In “Only a Lifetime”, Finneas dives into aging and clings to the precious moments that mark you a lifetime; “It’s staying up too late at night and laughing under the kitchen lights / So loud you start to cry,” he sings.

“The 90s” is the hit of the album, reflecting pre-internet life and fame with a techno flare and heavily produced backbeat. This begs the question: is life better with technology that complicates the simplicity of life?

Finneas tackles a cliché in “Love Is Pain”. The hauntingly beautiful song contemplates the mess of love with a lingering vocal arrangement that etches the rough edges of love.

“Everything is fine until your friend turns on a red light / You watch his car go up in flames / Love is a pain,” will send chills down listeners’ backs and haunt their thoughts for hours.

Halfway through the album, Finneas gives listeners a breath of fresh air with “Peaches Etude”, a complete piano instrument that creates a sense of warmth, comfort and hope.

Getting into the second half of the album is less satisfying and more predictable.

“Hurt Locker” exists in its own fantasy world, reflecting a difficult relationship that seems unrelated to a large audience to its eerily specific storyline.

In “Medieval”, he relates the current atmosphere of public life in medieval times. The artist relies on the fact that the people who build the celebrities are the very ones who bring them down.

While the lyrics don’t offer much variety, the song’s sheet music is crowd-pleasing and overwhelming in the best way.

The two skippable tracks return back to back with “Someone Else’s Star” and “Around My Neck”. Neither song adds to the overall impression of the album.

“Someone Else’s Star” sounds predictable and repetitive with lyrical sweetness and piano score, while “Around My Neck” breaks the trajectory of the album’s upbeat and hopeful appeal.

The surprise track is “What They’ll Say About Us”, which was released on September 3, 2020. It reflects the state of affairs in 2020 and what future generations will think of this year’s history. “What They Will Say About Us” calls on society to act to rewrite destiny and change history for the future.

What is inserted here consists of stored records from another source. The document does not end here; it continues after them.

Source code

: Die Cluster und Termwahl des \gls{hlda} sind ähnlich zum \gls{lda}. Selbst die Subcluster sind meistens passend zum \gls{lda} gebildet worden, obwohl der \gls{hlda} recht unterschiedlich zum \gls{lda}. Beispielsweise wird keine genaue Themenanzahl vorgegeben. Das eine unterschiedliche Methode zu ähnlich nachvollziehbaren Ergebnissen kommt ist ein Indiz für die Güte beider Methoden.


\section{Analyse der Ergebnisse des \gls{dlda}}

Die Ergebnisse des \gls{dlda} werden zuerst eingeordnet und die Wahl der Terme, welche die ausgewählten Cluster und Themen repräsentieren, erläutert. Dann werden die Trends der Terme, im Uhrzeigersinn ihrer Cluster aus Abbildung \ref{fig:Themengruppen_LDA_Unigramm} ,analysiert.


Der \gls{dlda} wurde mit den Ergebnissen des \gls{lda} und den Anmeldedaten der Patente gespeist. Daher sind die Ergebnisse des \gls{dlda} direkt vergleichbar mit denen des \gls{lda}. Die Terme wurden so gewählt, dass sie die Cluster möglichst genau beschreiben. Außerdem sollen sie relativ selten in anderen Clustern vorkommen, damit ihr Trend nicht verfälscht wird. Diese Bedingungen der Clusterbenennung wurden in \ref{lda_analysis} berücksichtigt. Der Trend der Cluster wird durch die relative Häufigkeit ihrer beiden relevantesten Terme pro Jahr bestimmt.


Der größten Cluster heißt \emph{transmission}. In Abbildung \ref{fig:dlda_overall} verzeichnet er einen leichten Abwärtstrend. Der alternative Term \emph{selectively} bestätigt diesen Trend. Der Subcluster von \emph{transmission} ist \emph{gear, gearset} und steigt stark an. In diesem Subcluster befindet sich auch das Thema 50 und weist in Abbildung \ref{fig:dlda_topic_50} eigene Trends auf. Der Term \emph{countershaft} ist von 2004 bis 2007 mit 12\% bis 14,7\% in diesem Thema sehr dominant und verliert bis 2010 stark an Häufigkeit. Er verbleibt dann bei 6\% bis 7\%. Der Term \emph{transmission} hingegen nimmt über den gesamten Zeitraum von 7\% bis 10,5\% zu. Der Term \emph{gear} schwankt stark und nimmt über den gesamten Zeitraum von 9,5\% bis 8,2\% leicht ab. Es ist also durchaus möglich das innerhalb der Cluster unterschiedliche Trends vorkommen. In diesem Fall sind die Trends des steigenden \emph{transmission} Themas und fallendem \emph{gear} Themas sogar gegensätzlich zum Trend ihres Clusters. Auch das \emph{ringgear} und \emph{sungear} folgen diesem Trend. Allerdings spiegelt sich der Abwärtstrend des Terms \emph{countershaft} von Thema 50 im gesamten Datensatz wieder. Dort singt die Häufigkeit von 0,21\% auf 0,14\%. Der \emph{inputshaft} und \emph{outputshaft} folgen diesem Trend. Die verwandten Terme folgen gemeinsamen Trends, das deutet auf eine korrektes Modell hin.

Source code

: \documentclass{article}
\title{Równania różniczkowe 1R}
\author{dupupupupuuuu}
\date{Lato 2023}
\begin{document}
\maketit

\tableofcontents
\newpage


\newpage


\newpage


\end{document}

The song perfectly captures the essence of the album title in its sheer optimism, while many of the album’s moody lyrics are too ironic for the title.

Finneas tries to leave the listener hopeful in “How It Ends”. Echoing the previous song, it turns its tune towards something more upbeat and pop style.

“Optimist” propels Finneas into the limelight as an artist unafraid to break the pop mold and carve out a foothold in the music industry.